名護市辺野古の新基地建設をめぐりキャンプ・シュワブ沿岸部の環境影響評価(アセスメント)のやり直しなどを周辺住民らが国に求めた訴訟で、最高裁第3小法廷(岡部喜代子裁判長)は9日付の決定で、住民側の上告を棄却した。裁判官5人全員一致の意見。

 アセス手続きで住民の意見を述べる法的権利は認められないなどとした一、二審判決が確定した。

 安次富浩原告団長は、「裁判所は民衆から離れ、権力側に立った判断が多過ぎる。
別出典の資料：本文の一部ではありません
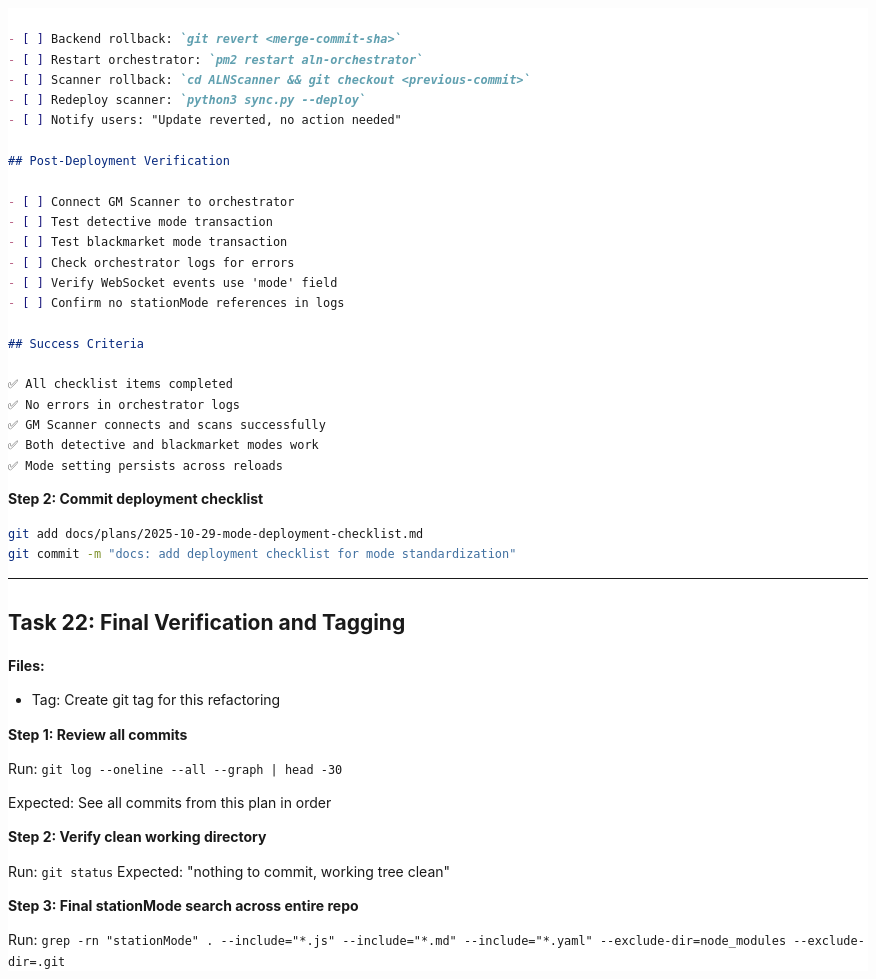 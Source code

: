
 ```markdown

- [ ] Backend rollback: `git revert <merge-commit-sha>`
- [ ] Restart orchestrator: `pm2 restart aln-orchestrator`
- [ ] Scanner rollback: `cd ALNScanner && git checkout <previous-commit>`
- [ ] Redeploy scanner: `python3 sync.py --deploy`
- [ ] Notify users: "Update reverted, no action needed"

## Post-Deployment Verification

- [ ] Connect GM Scanner to orchestrator
- [ ] Test detective mode transaction
- [ ] Test blackmarket mode transaction
- [ ] Check orchestrator logs for errors
- [ ] Verify WebSocket events use 'mode' field
- [ ] Confirm no stationMode references in logs

## Success Criteria

✅ All checklist items completed
✅ No errors in orchestrator logs
✅ GM Scanner connects and scans successfully
✅ Both detective and blackmarket modes work
✅ Mode setting persists across reloads
```

**Step 2: Commit deployment checklist**

```bash
git add docs/plans/2025-10-29-mode-deployment-checklist.md
git commit -m "docs: add deployment checklist for mode standardization"
```

---

## Task 22: Final Verification and Tagging

**Files:**
- Tag: Create git tag for this refactoring

**Step 1: Review all commits**

Run: `git log --oneline --all --graph | head -30`

Expected: See all commits from this plan in order

**Step 2: Verify clean working directory**

Run: `git status`
Expected: "nothing to commit, working tree clean"

**Step 3: Final stationMode search across entire repo**

Run: `grep -rn "stationMode" . --include="*.js" --include="*.md" --include="*.yaml" --exclude-dir=node_modules --exclude-dir=.git`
司法の中立を求め続けるしかない」と批判。弁護団の金高望事務局長は「この決定で住民が関与していないアセス手続きを踏まえた埋め立て承認について、実質的な審査の必要性がより高まった」と指摘した。原告団と弁護団は共同で抗議声明を出した。

 稲嶺進名護市長は「環境の保全は、住民の生活利益と密接に結びついており、門前払いの判決は残念」とのコメントを発表した。

 アセスをした沖縄防衛局の井上一徳局長は「一日も早い普天間飛行場の移設・返還が県民の負担軽減を図るもの。着実な実施に努めたい」と談話を発表した。

 訴訟は2009年8月に住民ら344人が提起。13年の一審那覇地裁判決、ことし5月二審福岡高裁那覇支部判決ともに、原告らの請求を退け、アセスの違法性については判断しなかった。最高裁は住民側の違憲を訴える主張を認めず、法廷を開かずに棄却を決定した。